━━━ INPUT DATA ━━━

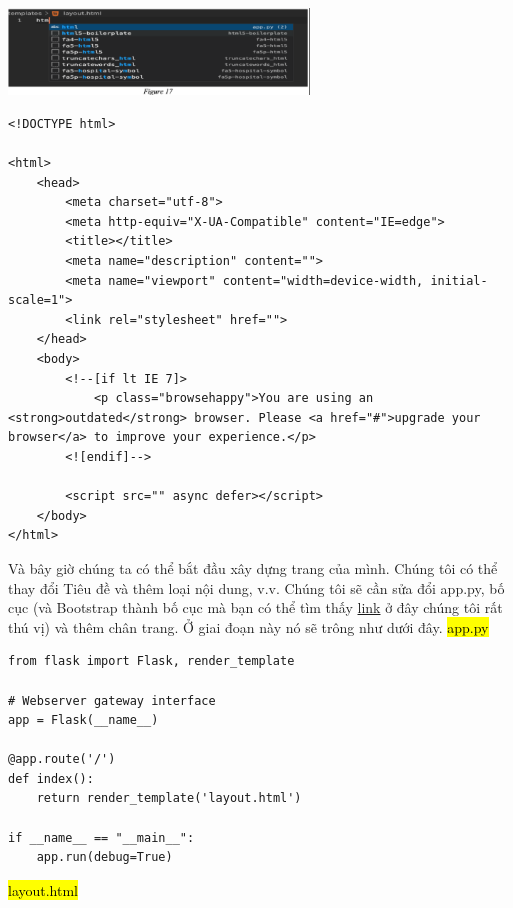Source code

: \documentclass{article}
\begin{document}
\\
\includegraphics[width= 8cm]{img/img1/Screenshot 2024-11-20 194057.png}
\begin{verbatim}
<!DOCTYPE html>

<html>
    <head>
        <meta charset="utf-8">
        <meta http-equiv="X-UA-Compatible" content="IE=edge">
        <title></title>
        <meta name="description" content="">
        <meta name="viewport" content="width=device-width, initial-scale=1">
        <link rel="stylesheet" href="">
    </head>
    <body>
        <!--[if lt IE 7]>
            <p class="browsehappy">You are using an <strong>outdated</strong> browser. Please <a href="#">upgrade your browser</a> to improve your experience.</p>
        <![endif]-->

        <script src="" async defer></script>
    </body>
</html>
\end{verbatim}
Và bây giờ chúng ta có thể bắt đầu xây dựng trang của mình. Chúng tôi có thể thay đổi Tiêu đề và thêm loại nội dung, v.v. Chúng tôi sẽ cần sửa đổi app.py, bố cục (và Bootstrap thành bố cục mà bạn có thể tìm thấy \href{https://getbootstrap.com/docs/5.2/getting-started/introduction/.}{link}
ở đây chúng tôi rất thú vị) và thêm chân trang. Ở giai đoạn này nó sẽ trông như dưới đây.
\textcolor{white}{\hl{app.py}}
\begin{verbatim}
from flask import Flask, render_template

# Webserver gateway interface
app = Flask(__name__)

@app.route('/')
def index():
    return render_template('layout.html')

if __name__ == "__main__":
    app.run(debug=True)
\end{verbatim}

\textcolor{white}{\hl{layout.html}}
\end{document}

━━━

* TASK *
Please give a word-for-word repetition of the lines from the one containing "app = Flask(__name__)" through the last line of the data above, including both, and nothing besides.

* TASK RESPONSE *
app = Flask(__name__)

@app.route('/')
def index():
    return render_template('layout.html')

if __name__ == "__main__":
    app.run(debug=True)
\end{verbatim}

\textcolor{white}{\hl{layout.html}}
\end{document}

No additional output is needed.